What I found is that like my old friend Jeremy Robert Johnson, Carr is a rare author, capable of deftly skirting the line between the literary and the weird. There are some elements of Bizarro to be found here (e.g., the narrator, 17-year-old Riggle, uses his fingers to make a shadow figure named Remote who tells myths about how the days of the week got their names), but the strange bits neither detract nor distract from what is a straightforward plot of an orphaned teen on a week-long journey to locate his legal guardian, Uncle Joe, who is out on a drug binge. Along the way you see what Riggle sees, and he tells you about his life. It moves along swiftly toward an ending that I should have seen coming but caught me completely by surprise. The story is sad, but not without hope. It is real, it is timely, and it is well-written. It is a book that has heart and deals with its subject matter with sensitivity.

To me, Opioid, Indiana feels like a modern-day Trump-era twist on The Catcher In the Rye. Riggle is suspended for a week from his suburban Indiana high school, much like Holden Caulfield is booted from the ritzy Pencey Prep — only Riggle’s days-long journey takes him through the depressed, drug-riddled streets and cornfields of rural Indiana, rather than through the borough of Manhattan. Instead of sneering at the phoniness of the upper class, he is fascinated by the low-level tragedies he sees in Indiana’s lower class — though, like Holden, Riggle feels an immense disconnect from society. Instead of a NYC penthouse occupied by a sister and parents he can return to, Riggle’s parents are dead, and he has only his addict uncle and his uncle’s girlfriend, Peggy, as family. Holden has Mr. Spencer for a mentor; Riggle is mentored and employed by a brusque but kind restaurateur referred to only as “Chef.”

The comparisons between the novels could go on, but I’ll limit myself to just two more:

First, both Salinger and Carr obviously put a lot of themselves into their respective teenaged narrators (Salinger spent much time in New York, and Carr, like Riggle, is from Texas and now lives in Indiana). In fact, both Holden and Riggle at times feel like surrogates for the authors — vessels through whom they can wax poetic. Given that the two characters were created by the authors when they were well beyond their teenage years, this could be problematic, yet both Holden and Riggle authentically inhabit the world through which they traverse.
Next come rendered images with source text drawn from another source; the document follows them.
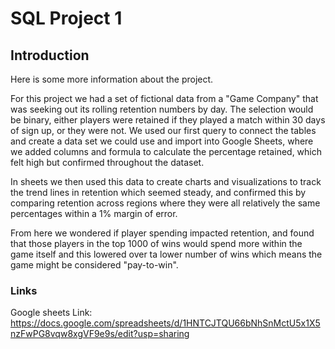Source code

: # SQL Project 1

## Introduction

Here is some more information about the project.

For this project we had a set of fictional data from a "Game Company" that was seeking out its rolling retention numbers by day. The selection would be binary, either players were retained if they played a match within 30 days of sign up, or they were not. We used our first query to connect the tables and create a data set we could use and import into Google Sheets, where we added columns and formula to calculate the percentage retained, which felt high but confirmed throughout the dataset.

In sheets we then used this data to create charts and visualizations to track the trend lines in retention which seemed steady, and confirmed this by comparing retention across regions where they were all relatively the same percentages within a 1% margin of error.

From here we wondered if player spending impacted retention, and found that those players in the top 1000 of wins would spend more within the game itself and this lowered over ta lower number of wins which means the game might be considered "pay-to-win".

### Links


Google sheets Link: https://docs.google.com/spreadsheets/d/1HNTCJTQU66bNhSnMctU5x1X5nzFwPG8vqw8xgVF9e9s/edit?usp=sharing
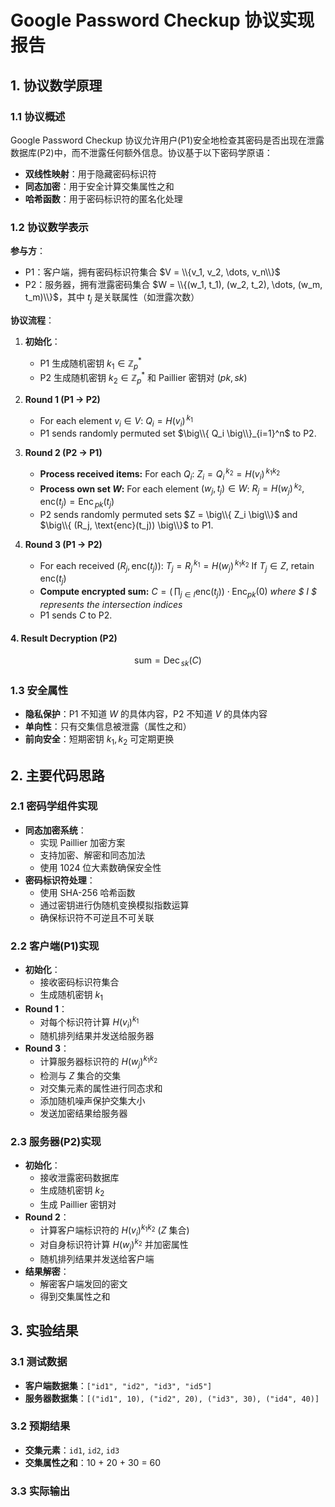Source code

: # Google Password Checkup 协议实现报告

## 1. 协议数学原理

### 1.1 协议概述
Google Password Checkup 协议允许用户(P1)安全地检查其密码是否出现在泄露数据库(P2)中，而不泄露任何额外信息。协议基于以下密码学原语：
- **双线性映射**：用于隐藏密码标识符
- **同态加密**：用于安全计算交集属性之和
- **哈希函数**：用于密码标识符的匿名化处理

### 1.2 协议数学表示

**参与方**：
- P1：客户端，拥有密码标识符集合
  $V = \\{v_1, v_2, \dots, v_n\\}$
- P2：服务器，拥有泄露密码集合
  $W = \\{(w_1, t_1), (w_2, t_2), \dots, (w_m, t_m)\\}$，其中 $t_j$ 是关联属性（如泄露次数）

**协议流程**：
1. **初始化**：
   - P1 生成随机密钥
     $k_1 \in \mathbb{Z}_p^*$
   - P2 生成随机密钥
     $k_2 \in \mathbb{Z}_p^*$ 和 Paillier 密钥对 $(pk, sk)$

2. **Round 1 (P1 → P2)**
   - For each element $v_i \in V$:
     $Q_i = H(v_i)^{\,k_1}$
   - P1 sends randomly permuted set $\big\\{ Q_i \big\\}_{i=1}^n$ to P2.


3. **Round 2 (P2 → P1)**
   - **Process received items:**
     For each $Q_i$:
     $Z_i = Q_i^{\,k_2} = H(v_i)^{\,k_1 k_2}$
   - **Process own set $W$:**
     For each element $(w_j, t_j) \in W$:
     $R_j = H(w_j)^{\,k_2}, \quad \text{enc}(t_j) = \text{Enc}_{\,pk}(t_j)$
   - P2 sends randomly permuted sets $Z = \big\\{ Z_i \big\\}$ and $\big\\{ (R_j, \text{enc}(t_j)) \big\\}$ to P1.


4. **Round 3 (P1 → P2)**
   - For each received $(R_j, \text{enc}(t_j))$:
     $T_j = R_j^{\,k_1} = H(w_j)^{\,k_1 k_2}$
     If $T_j \in Z$, retain $\text{enc}(t_j)$
   - **Compute encrypted sum:**
     $C = \left( \,\prod_{j \in I} \text{enc}(t_j) \right) \cdot \text{Enc}_{pk}(0)$
     *where $ I $ represents the intersection indices*
   - P1 sends $C$ to P2.


#### 4. **Result Decryption (P2)**
   $$
   \text{sum} = \text{Dec}_{\,sk}(C)
   $$

### 1.3 安全属性
- **隐私保护**：P1 不知道 $W$ 的具体内容，P2 不知道 $V$ 的具体内容
- **单向性**：只有交集信息被泄露（属性之和）
- **前向安全**：短期密钥 $k_1, k_2$ 可定期更换

## 2. 主要代码思路

### 2.1 密码学组件实现
- **同态加密系统**：
  - 实现 Paillier 加密方案
  - 支持加密、解密和同态加法
  - 使用 1024 位大素数确保安全性
- **密码标识符处理**：
  - 使用 SHA-256 哈希函数
  - 通过密钥进行伪随机变换模拟指数运算
  - 确保标识符不可逆且不可关联

### 2.2 客户端(P1)实现
- **初始化**：
  - 接收密码标识符集合
  - 生成随机密钥 $k_1$
- **Round 1**：
  - 对每个标识符计算 $H(v_i)^{k_1}$
  - 随机排列结果并发送给服务器
- **Round 3**：
  - 计算服务器标识符的 $H(w_j)^{k_1k_2}$
  - 检测与 $Z$ 集合的交集
  - 对交集元素的属性进行同态求和
  - 添加随机噪声保护交集大小
  - 发送加密结果给服务器

### 2.3 服务器(P2)实现
- **初始化**：
  - 接收泄露密码数据库
  - 生成随机密钥 $k_2$
  - 生成 Paillier 密钥对
- **Round 2**：
  - 计算客户端标识符的 $H(v_i)^{k_1k_2}$ ($Z$ 集合)
  - 对自身标识符计算 $H(w_j)^{k_2}$ 并加密属性
  - 随机排列结果并发送给客户端
- **结果解密**：
  - 解密客户端发回的密文
  - 得到交集属性之和

## 3. 实验结果

### 3.1 测试数据
- **客户端数据集**：`["id1", "id2", "id3", "id5"]`
- **服务器数据集**：`[("id1", 10), ("id2", 20), ("id3", 30), ("id4", 40)]`

### 3.2 预期结果
- **交集元素**：`id1`, `id2`, `id3`
- **交集属性之和**：10 + 20 + 30 = 60

### 3.3 实际输出
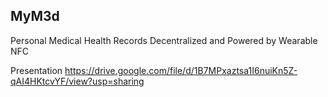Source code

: ## MyM3d

Personal Medical Health Records Decentralized and Powered by Wearable NFC

Presentation
https://drive.google.com/file/d/1B7MPxaztsa1I6nuiKn5Z-qAI4HKtcvYF/view?usp=sharing
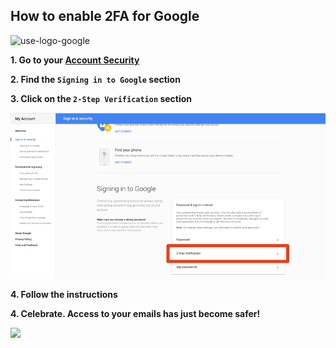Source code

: ## How to enable 2FA for Google

![use-logo-google](http://svgporn.com/logos/google.svg)

**1. Go to your [Account Security](https://myaccount.google.com/u/0/security)**

**2. Find the `Signing in to Google` section**

**3. Click on the `2-Step Verification` section**

![](/images/screenshot-google.png)

**4. Follow the instructions**

**4. Celebrate. Access to your emails has just become safer!**

![](http://i.giphy.com/3o7abldj0b3rxrZUxW.gif)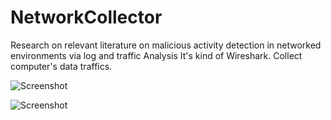 # NetworkCollector
Research on relevant literature on malicious activity detection in networked environments via log and traffic Analysis
It's kind of Wireshark. 
Collect computer's data traffics.

![Screenshot](https://drive.google.com/file/d/0B9YdHlM73kRaNXhTamJjOUZEaHc/view?usp=sharing)


![Screenshot](https://drive.google.com/open?id=0B9YdHlM73kRadXZIbm9QeElZc1k)
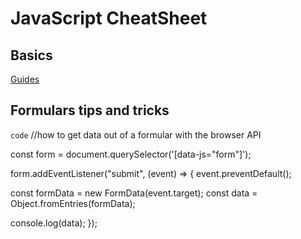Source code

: # JavaScript CheatSheet

## Basics

<a href="https://www.codecademy.com/resources/cheatsheets/language/javascript">Guides</a>

## Formulars tips and tricks


`code`
//how to get data out of a formular with the browser API

const form = document.querySelector('[data-js="form"]');

form.addEventListener("submit", (event) => {
  event.preventDefault();

  const formData = new FormData(event.target);
  const data = Object.fromEntries(formData);

  console.log(data);
});
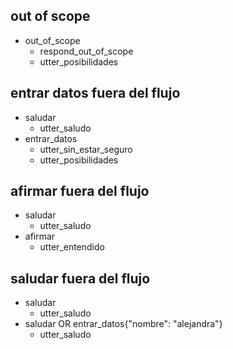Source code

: ## out of scope
* out_of_scope
    - respond_out_of_scope
    - utter_posibilidades

## entrar datos fuera del flujo
* saludar
    - utter_saludo
* entrar_datos
    - utter_sin_estar_seguro
    - utter_posibilidades

## afirmar fuera del flujo
* saludar
    - utter_saludo
* afirmar
    - utter_entendido

## saludar fuera del flujo
* saludar
    - utter_saludo
* saludar OR entrar_datos{"nombre": "alejandra"}
    - utter_saludo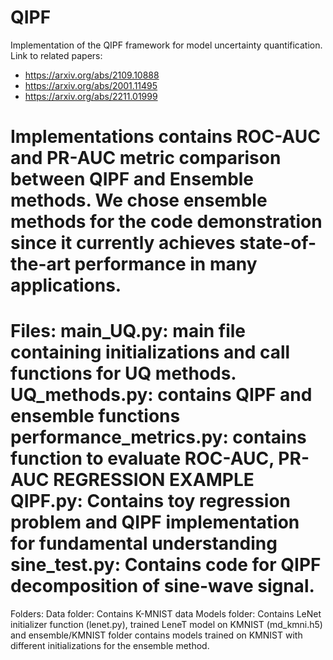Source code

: # QIPF
Implementation of the QIPF framework for model uncertainty quantification. Link to related papers: 
- https://arxiv.org/abs/2109.10888
- https://arxiv.org/abs/2001.11495
- https://arxiv.org/abs/2211.01999


Implementations contains ROC-AUC and PR-AUC metric comparison between QIPF and Ensemble methods. We chose ensemble methods for the code demonstration since it currently achieves state-of-the-art performance in many applications.
=====================================================
Files:
main_UQ.py: main file containing initializations and call functions for
UQ methods.
UQ_methods.py: contains QIPF and ensemble functions
performance_metrics.py: contains function to evaluate ROC-AUC, PR-AUC
REGRESSION EXAMPLE QIPF.py: Contains toy regression problem and QIPF implementation for fundamental understanding
sine_test.py: Contains code for QIPF decomposition of sine-wave signal.
=====================================================
Folders:
Data folder: Contains K-MNIST data
Models folder: Contains LeNet initializer function (lenet.py), trained LeneT model on KMNIST (md_kmni.h5) and ensemble/KMNIST folder contains models trained on KMNIST with different initializations for the ensemble method.

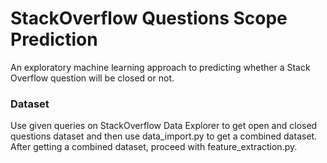 # StackOverflow Questions Scope Prediction
An exploratory machine learning approach to predicting whether a Stack Overflow question will be closed or not.

### Dataset
Use given queries on StackOverflow Data Explorer to get open and closed questions dataset and then use data_import.py to get a combined dataset. After getting a combined dataset, proceed with feature_extraction.py.
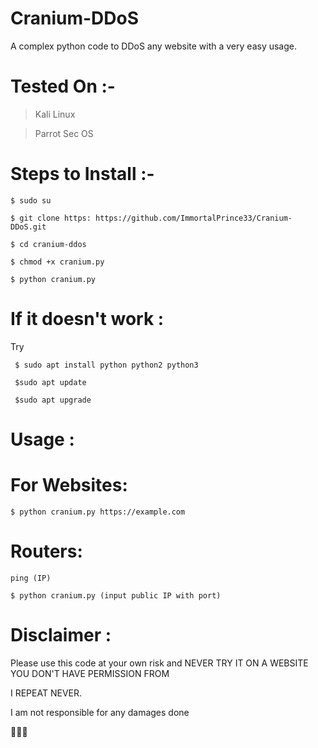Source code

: # Cranium-DDoS
A complex python code to DDoS any website with a very easy usage.



# Tested On :- 
  > Kali Linux
  
  > Parrot Sec OS 



# Steps to Install :- 

    $ sudo su

    $ git clone https: https://github.com/ImmortalPrince33/Cranium-DDoS.git

    $ cd cranium-ddos

    $ chmod +x cranium.py

    $ python cranium.py



# If it doesn't work :

Try

     $ sudo apt install python python2 python3

     $sudo apt update

     $sudo apt upgrade



# Usage :

 # For Websites:
    $ python cranium.py https://example.com 

 # Routers:

    ping (IP)
    
    $ python cranium.py (input public IP with port)



# Disclaimer :

Please use this code at your own risk and NEVER TRY IT ON A WEBSITE YOU DON'T HAVE PERMISSION FROM 

I REPEAT NEVER.

I am not responsible for any damages done




🖤🖤🖤

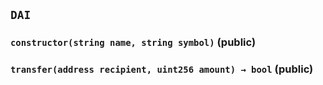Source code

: ## `DAI`






### `constructor(string name, string symbol)` (public)





### `transfer(address recipient, uint256 amount) → bool` (public)






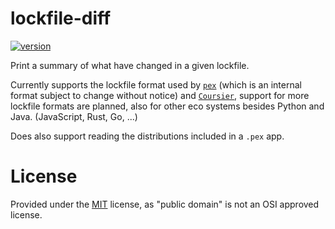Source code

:lockfile-diff
=============

[![version](https://img.shields.io/pypi/v/lockfile-diff.svg)](https://pypi.org/project/lockfile-diff)

Print a summary of what have changed in a given lockfile.


Currently supports the lockfile format used by [`pex`](https://pypi.org/project/pex) (which is an
internal format subject to change without notice) and [`Coursier`](https://get-coursier.io/),
support for more lockfile formats are planned, also for other eco systems besides Python and
Java. (JavaScript, Rust, Go, ...)

Does also support reading the distributions included in a `.pex` app.


License
=======

Provided under the [MIT](https://opensource.org/licenses/MIT) license, as "public domain" is not an
OSI approved license.
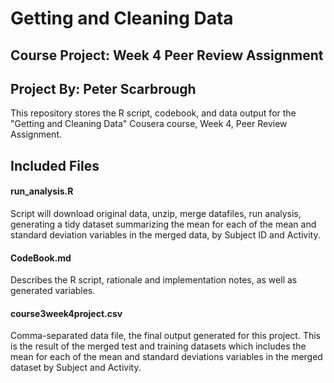# Getting and Cleaning Data
## Course Project: Week 4 Peer Review Assignment
## Project By: Peter Scarbrough

This repository stores the R script, codebook, and data output for the "Getting and Cleaning Data" Cousera course, Week 4, Peer Review Assignment.



## Included Files

#### run_analysis.R
Script will download original data, unzip, merge datafiles, run analysis, generating a tidy dataset summarizing the mean for each of the mean and standard deviation variables in the merged data, by Subject ID and Activity.

#### CodeBook.md
Describes the R script, rationale and implementation notes, as well as generated variables.

#### course3week4project.csv
Comma-separated data file, the final output generated for this project. This is the result of the merged test and training datasets which includes the mean for each of the mean and standard deviations variables in the merged dataset by Subject and Activity.
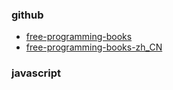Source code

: ### github
- [free-programming-books](https://github.com/vhf/free-programming-books)
- [free-programming-books-zh_CN](https://github.com/justjavac/free-programming-books-zh_CN)

### javascript
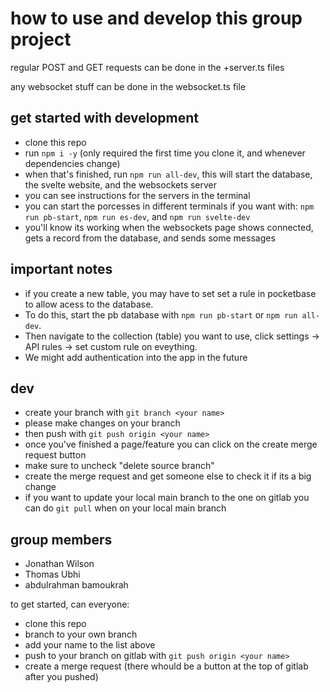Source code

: # how to use and develop this group project

regular POST and GET requests can be done in the +server.ts files

any websocket stuff can be done in the websocket.ts file

## get started with development

- clone this repo
- run `npm i -y` (only required the first time you clone it, and whenever dependencies change)
- when that's finished, run `npm run all-dev`, this will start the database, the svelte website, and the websockets server
- you can see instructions for the servers in the terminal
- you can start the porcesses in different terminals if you want with: `npm run pb-start`, `npm run es-dev`, and `npm run svelte-dev`
- you'll know its working when the websockets page shows connected, gets a record from the database, and sends some messages

## important notes

- if you create a new table, you may have to set set a rule in pocketbase to allow acess to the database.
- To do this, start the pb database with `npm run pb-start` or `npm run all-dev`.
- Then navigate to the collection (table) you want to use, click settings -> API rules -> set custom rule on eveything.
- We might add authentication into the app in the future

## dev

- create your branch with `git branch <your name>`
- please make changes on your branch
- then push with `git push origin <your name>`
- once you've finished a page/feature you can click on the create merge request button
- make sure to uncheck "delete source branch"
- create the merge request and get someone else to check it if its a big change
- if you want to update your local main branch to the one on gitlab you can do `git pull` when on your local main branch

## group members

- Jonathan Wilson
- Thomas Ubhi
- abdulrahman bamoukrah

to get started, can everyone:
- clone this repo
- branch to your own branch
- add your name to the list above
- push to your branch on gitlab with `git push origin <your name>`
- create a merge request (there whould be a button at the top of gitlab after you pushed)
Carr, though (like me) a teen in the ’90s, writes convincingly from the point of view of a kid two decades his junior — and that, in my opinion, is no small feat.

Second, based on Goodreads reviews, opinions on Opioid, Indiana seem to be nearly as divisive as those regarding Catcher. People either get them, or they don’t. They either love the books, or they dismiss them — Hell, maybe Carr himself would cringe at the correlation.

But again, from what I’ve read, the dislike of these books is often due to the readers’ aversion to the narrators who, though intelligent and observant, are also immature and, at times, unlikable. And the plots are kind of loose; the characters tend to ramble, reporting on what they see and how it makes them feel. If you have little to say, this can be a drag.

But in my opinion, Carr pulls it off well, and I like Riggle. I like what he has to say. I feel empathy for him. As I am reading, I want good things for him, and I am invested in his journey. All that said, I think it’s time I familiarize myself with Carr’s past output.